和夫さんは、飲食店を営んでいましたが失敗し、自己破産もし、当時の妻である絵里子さんと離婚しました。和夫さんは、絵里子さんとの間に、洋君と海君の2人の子どもがいます。
太一さんや花子さんの資金的な支援もあり、和夫さんは、飲食店経営を成功させ、3店舗を持つまでになりました。
花子さんは、和夫さんとの間に長男・和樹君が生まれたことから、家を買おうと考えています。
ただ、花子さんは、和夫さん名義で家を買うと、和夫さんに万が一のことがあったときに、前妻の絵里子さんとの子どもである洋君と海君に相続権が発生してしまうのではないかと心配しています。花子さんは、自分が和夫さんをゼロから立ち直らせて財産を築けるようになったのに、自分と結婚したあとに築いた財産を、前妻の子である洋君と海君に一部でも取られてしまうのは納得できません。

花子さんはどうしたらよいでしょうか。
①和夫さんは、自己破産しており、離婚した後に築いた資産については、洋君と海君に相続権は発生しないので心配はない。

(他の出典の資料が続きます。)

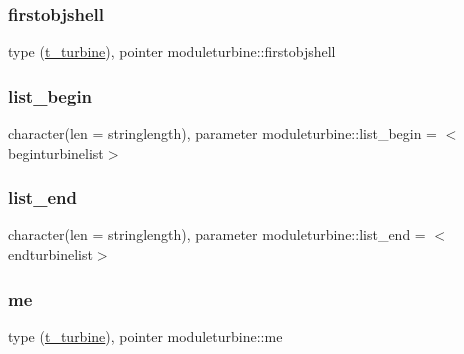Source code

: \subsubsection{\texorpdfstring{firstobjshell}{firstobjshell}}
{\footnotesize\ttfamily type (\mbox{\hyperlink{structmoduleturbine_1_1t__turbine}{t\+\_\+turbine}}), pointer moduleturbine\+::firstobjshell\hspace{0.3cm}{\ttfamily [private]}}

\mbox{\label{namespacemoduleturbine_ad04636802bac2f3c19dff855eca9c9dc}} 
\subsubsection{\texorpdfstring{list\+\_\+begin}{list\_begin}}
{\footnotesize\ttfamily character(len = stringlength), parameter moduleturbine\+::list\+\_\+begin = \textquotesingle{}$<$beginturbinelist$>$\textquotesingle{}\hspace{0.3cm}{\ttfamily [private]}}

\mbox{\label{namespacemoduleturbine_a9c4747fd12e7bf415c89aca4386a391e}} 
\subsubsection{\texorpdfstring{list\+\_\+end}{list\_end}}
{\footnotesize\ttfamily character(len = stringlength), parameter moduleturbine\+::list\+\_\+end = \textquotesingle{}$<$endturbinelist$>$\textquotesingle{}\hspace{0.3cm}{\ttfamily [private]}}

\mbox{\label{namespacemoduleturbine_a49ad1250ab40f9f964278793bcff42e0}} 
\subsubsection{\texorpdfstring{me}{me}}
{\footnotesize\ttfamily type (\mbox{\hyperlink{structmoduleturbine_1_1t__turbine}{t\+\_\+turbine}}), pointer moduleturbine\+::me\hspace{0.3cm}{\ttfamily [private]}}


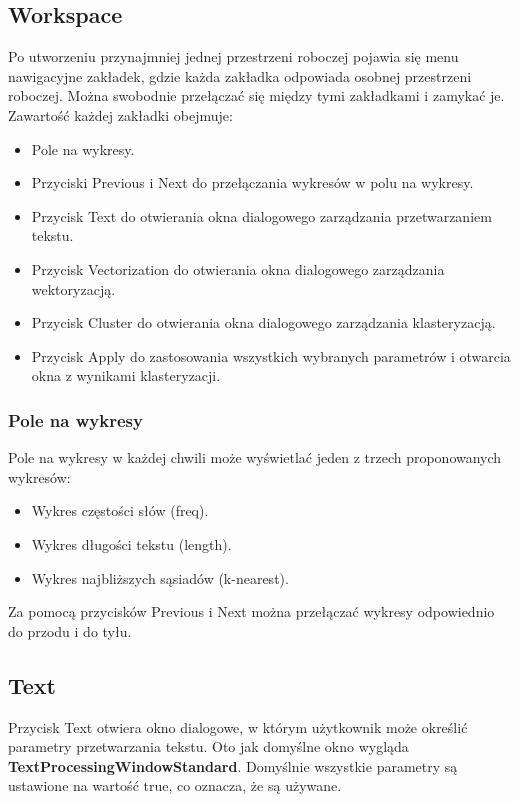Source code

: 	\subsection{Workspace}
		Po utworzeniu przynajmniej jednej przestrzeni roboczej pojawia się menu nawigacyjne zakładek, gdzie każda zakładka odpowiada osobnej przestrzeni roboczej. Można swobodnie przełączać się między tymi zakładkami i zamykać je. Zawartość każdej zakładki obejmuje:
		\begin{itemize}
			\item Pole na wykresy.
			\item Przyciski Previous i Next do przełączania wykresów w polu na wykresy.
			\item Przycisk Text do otwierania okna dialogowego zarządzania przetwarzaniem tekstu.
			\item Przycisk Vectorization do otwierania okna dialogowego zarządzania wektoryzacją.
			\item Przycisk Cluster do otwierania okna dialogowego zarządzania klasteryzacją.
			\item Przycisk Apply do zastosowania wszystkich wybranych parametrów i otwarcia okna z wynikami klasteryzacji.
		\end{itemize}
		
	\subsubsection{Pole na wykresy}
			Pole na wykresy w każdej chwili może wyświetlać jeden z trzech proponowanych wykresów:
			\begin{itemize}
				\item Wykres częstości słów (freq). 
				\item Wykres długości tekstu (length).
				\item Wykres najbliższych sąsiadów (k-nearest). 
			\end{itemize}					
			
			Za pomocą przycisków Previous i Next można przełączać wykresy odpowiednio do przodu i do tyłu.		
					
		
	\subsection{Text}
			Przycisk Text otwiera okno dialogowe, w którym użytkownik może określić parametry przetwarzania tekstu. Oto jak domyślne okno wygląda \textbf{TextProcessingWindowStandard}. Domyślnie wszystkie parametry są ustawione na wartość true, co oznacza, że są używane.

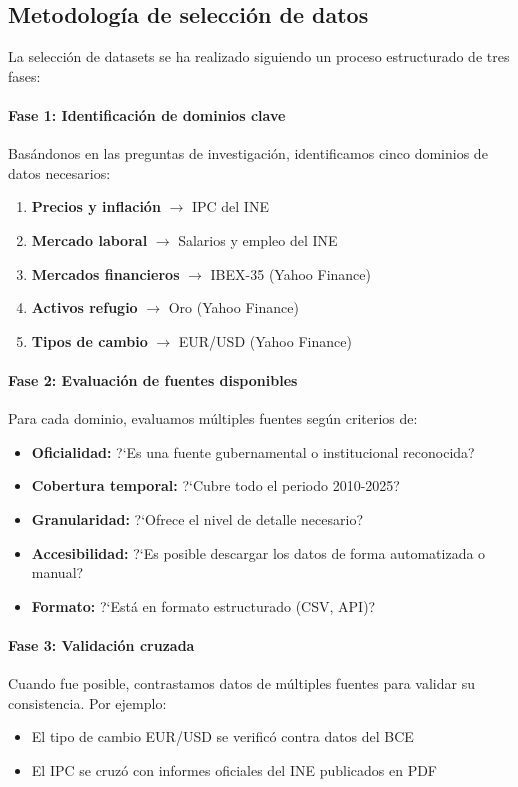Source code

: \documentclass{article}
\begin{document}
\subsection{Metodolog\'ia de selecci\'on de datos}

La selecci\'on de datasets se ha realizado siguiendo un proceso estructurado de tres fases:

\paragraph{Fase 1: Identificaci\'on de dominios clave}
Bas\'andonos en las preguntas de investigaci\'on, identificamos cinco dominios de datos necesarios:
\begin{enumerate}
    \item \textbf{Precios y inflaci\'on} $\rightarrow$ IPC del INE
    \item \textbf{Mercado laboral} $\rightarrow$ Salarios y empleo del INE
    \item \textbf{Mercados financieros} $\rightarrow$ IBEX-35 (Yahoo Finance)
    \item \textbf{Activos refugio} $\rightarrow$ Oro (Yahoo Finance)
    \item \textbf{Tipos de cambio} $\rightarrow$ EUR/USD (Yahoo Finance)
\end{enumerate}

\paragraph{Fase 2: Evaluaci\'on de fuentes disponibles}
Para cada dominio, evaluamos m\'ultiples fuentes seg\'un criterios de:
\begin{itemize}
    \item \textbf{Oficialidad:} ?`Es una fuente gubernamental o institucional reconocida?
    \item \textbf{Cobertura temporal:} ?`Cubre todo el periodo 2010-2025?
    \item \textbf{Granularidad:} ?`Ofrece el nivel de detalle necesario?
    \item \textbf{Accesibilidad:} ?`Es posible descargar los datos de forma automatizada o manual?
    \item \textbf{Formato:} ?`Est\'a en formato estructurado (CSV, API)?
\end{itemize}

\paragraph{Fase 3: Validaci\'on cruzada}
Cuando fue posible, contrastamos datos de m\'ultiples fuentes para validar su consistencia. Por ejemplo:
\begin{itemize}
    \item El tipo de cambio EUR/USD se verific\'o contra datos del BCE
    \item El IPC se cruz\'o con informes oficiales del INE publicados en PDF
\end{itemize}
\end{document}
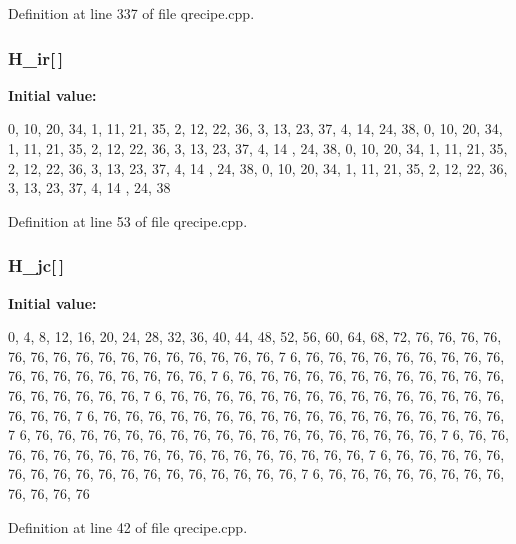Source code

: Definition at line 337 of file qrecipe.cpp.

\subsubsection[{H\_\-ir}]{ {\bf H\_\-ir}[$\,$]}\label{qrecipe_8cpp_a0c4453307b17cb5b194ed25af899402d}
{\bfseries Initial value:}
\begin{DoxyCode}
 {0, 10, 20, 34, 1, 11, 21, 35, 2, 12, 22, 36, 3, 13, 23, 37, 4, 14,
        24, 38, 0, 10, 20, 34, 1, 11, 21, 35, 2, 12, 22, 36, 3, 13, 23, 37, 4, 14
      ,
        24, 38, 0, 10, 20, 34, 1, 11, 21, 35, 2, 12, 22, 36, 3, 13, 23, 37, 4, 14
      ,
        24, 38, 0, 10, 20, 34, 1, 11, 21, 35, 2, 12, 22, 36, 3, 13, 23, 37, 4, 14
      ,
        24, 38}
\end{DoxyCode}


Definition at line 53 of file qrecipe.cpp.

\subsubsection[{H\_\-jc}]{ {\bf H\_\-jc}[$\,$]}\label{qrecipe_8cpp_a9008dd7c67da8c922a573332be31759a}
{\bfseries Initial value:}
\begin{DoxyCode}
 {0, 4, 8, 12, 16, 20, 24, 28, 32, 36, 40, 44, 48, 52, 56, 60, 64,
        68, 72, 76, 76, 76, 76, 76, 76, 76, 76, 76, 76, 76, 76, 76, 76, 76, 76, 7
      6,
        76, 76, 76, 76, 76, 76, 76, 76, 76, 76, 76, 76, 76, 76, 76, 76, 76, 76, 7
      6,
        76, 76, 76, 76, 76, 76, 76, 76, 76, 76, 76, 76, 76, 76, 76, 76, 76, 76, 7
      6,
        76, 76, 76, 76, 76, 76, 76, 76, 76, 76, 76, 76, 76, 76, 76, 76, 76, 76, 7
      6,
        76, 76, 76, 76, 76, 76, 76, 76, 76, 76, 76, 76, 76, 76, 76, 76, 76, 76, 7
      6,
        76, 76, 76, 76, 76, 76, 76, 76, 76, 76, 76, 76, 76, 76, 76, 76, 76, 76, 7
      6,
        76, 76, 76, 76, 76, 76, 76, 76, 76, 76, 76, 76, 76, 76, 76, 76, 76, 76, 7
      6,
        76, 76, 76, 76, 76, 76, 76, 76, 76, 76, 76, 76, 76, 76, 76, 76, 76, 76, 7
      6,
        76, 76, 76, 76, 76, 76, 76, 76, 76, 76, 76, 76}
\end{DoxyCode}


Definition at line 42 of file qrecipe.cpp.

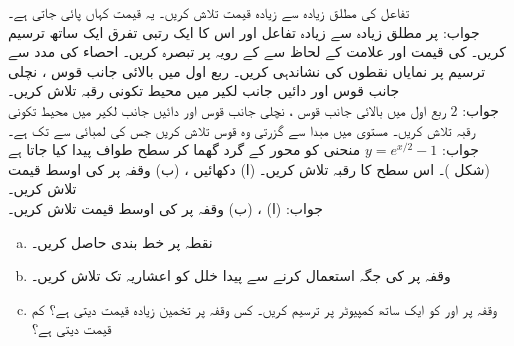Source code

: تفاعل  کی مطلق زیادہ سے زیادہ قیمت تلاش کریں۔ یہ قیمت کہاں پائی جاتی ہے۔\\
جواب:\quad
{} پر مطلق زیادہ سے زیادہ 
تفاعل  اور اس کا ایک رتبی تفرق ایک ساتھ ترسیم کریں۔  کی قیمت اور علامت کے لحاظ سے  کے رویہ پر تبصرہ کریں۔ احصاء کی مدد سے ترسیم پر نمایاں نقطوں کی نشاندہی کریں۔
ربع اول میں بالائی جانب قوس ، نچلی جانب قوس  اور دائیں جانب لکیر  میں محیط تکونی رقبہ تلاش کریں۔ \\
جواب:\quad
$2$
ربع اول میں بالائی جانب قوس ، نچلی جانب قوس  اور دائیں جانب لکیر  میں محیط تکونی رقبہ تلاش کریں۔ 
مستوی  میں مبدا سے گزرتی وہ قوس  تلاش کریں جس کی لمبائی  سے  تک  ہے۔\\
جواب:\quad
$y=e^{x/2}-1$
منحنی  کو محور  کے گرد گھما کر سطح طواف پیدا کیا جاتا ہے (شکل )۔ اس سطح کا رقبہ تلاش کریں۔
(ا) دکھائیں ، (ب) وقفہ  پر  کی اوسط قیمت تلاش کریں۔\\
جواب:\quad
(ا) ، (ب) 
وقفہ  پر  کی اوسط قیمت تلاش کریں۔
\\
\begin{enumerate}[a.]
\item
نقطہ  پر خط بندی  حاصل کریں۔
\item
وقفہ  پر  کی جگہ  استعمال کرنے سے پیدا خلل کو  اعشاریہ تک تلاش کریں۔
\item
وقفہ  پر  اور  کو ایک ساتھ کمپیوٹر پر ترسیم کریں۔ کس وقفہ پر تخمین زیادہ قیمت دیتی ہے؟  کم قیمت دیتی ہے؟
\end{enumerate}
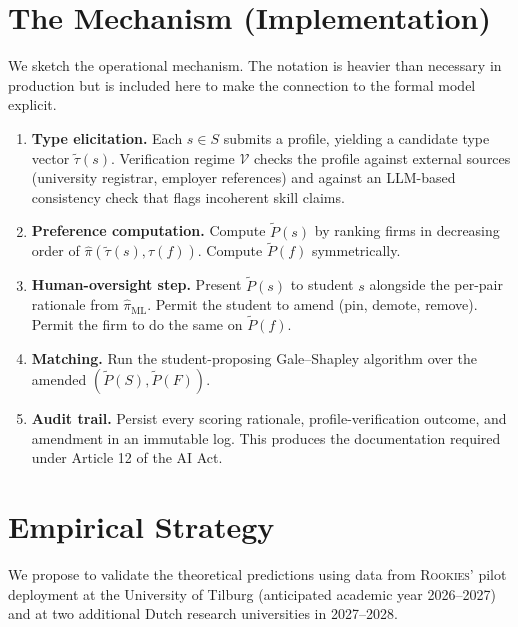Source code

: \documentclass[11pt,a4paper]{article}
\begin{document}
\section{The Mechanism (Implementation)}
\label{sec:mech}

We sketch the operational mechanism. The notation is heavier than necessary in production but is included here to make the connection to the formal model explicit.

\begin{enumerate}[leftmargin=2em,itemsep=2pt,topsep=4pt]
    \item \textbf{Type elicitation.} Each $s \in S$ submits a profile, yielding a candidate type vector $\widetilde{\tau}(s)$. Verification regime $\mathcal{V}$ checks the profile against external sources (university registrar, employer references) and against an LLM-based consistency check that flags incoherent skill claims.
    \item \textbf{Preference computation.} Compute $\widetilde{P}(s)$ by ranking firms in decreasing order of $\widehat{\pi}(\widetilde{\tau}(s),\tau(f))$. Compute $\widetilde{P}(f)$ symmetrically.
    \item \textbf{Human-oversight step.} Present $\widetilde{P}(s)$ to student $s$ alongside the per-pair rationale from $\widehat{\pi}_{\mathrm{ML}}$. Permit the student to amend (pin, demote, remove). Permit the firm to do the same on $\widetilde{P}(f)$.
    \item \textbf{Matching.} Run the student-proposing Gale--Shapley algorithm over the amended $(\widetilde{P}(S),\widetilde{P}(F))$.
    \item \textbf{Audit trail.} Persist every scoring rationale, profile-verification outcome, and amendment in an immutable log. This produces the documentation required under Article 12 of the AI Act.
\end{enumerate}

\section{Empirical Strategy}
\label{sec:empirical}

We propose to validate the theoretical predictions using data from \textsc{Rookies}' pilot deployment at the University of Tilburg (anticipated academic year 2026--2027) and at two additional Dutch research universities in 2027--2028.
\end{document}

②和夫さんが花子さんと和樹君に全財産を相続させるという遺言を書けば全財産を花子さんと和樹君が相続するので心配はない。
③和夫さんが花子さんと和樹君に全財産を相続させるという遺言を書いても、洋君と海君には遺留分があるので、花子さんと和樹君に全財産を相続させるという遺言を書いたうえで、なるべく和夫さん名義の財産を残さないようにするほかない。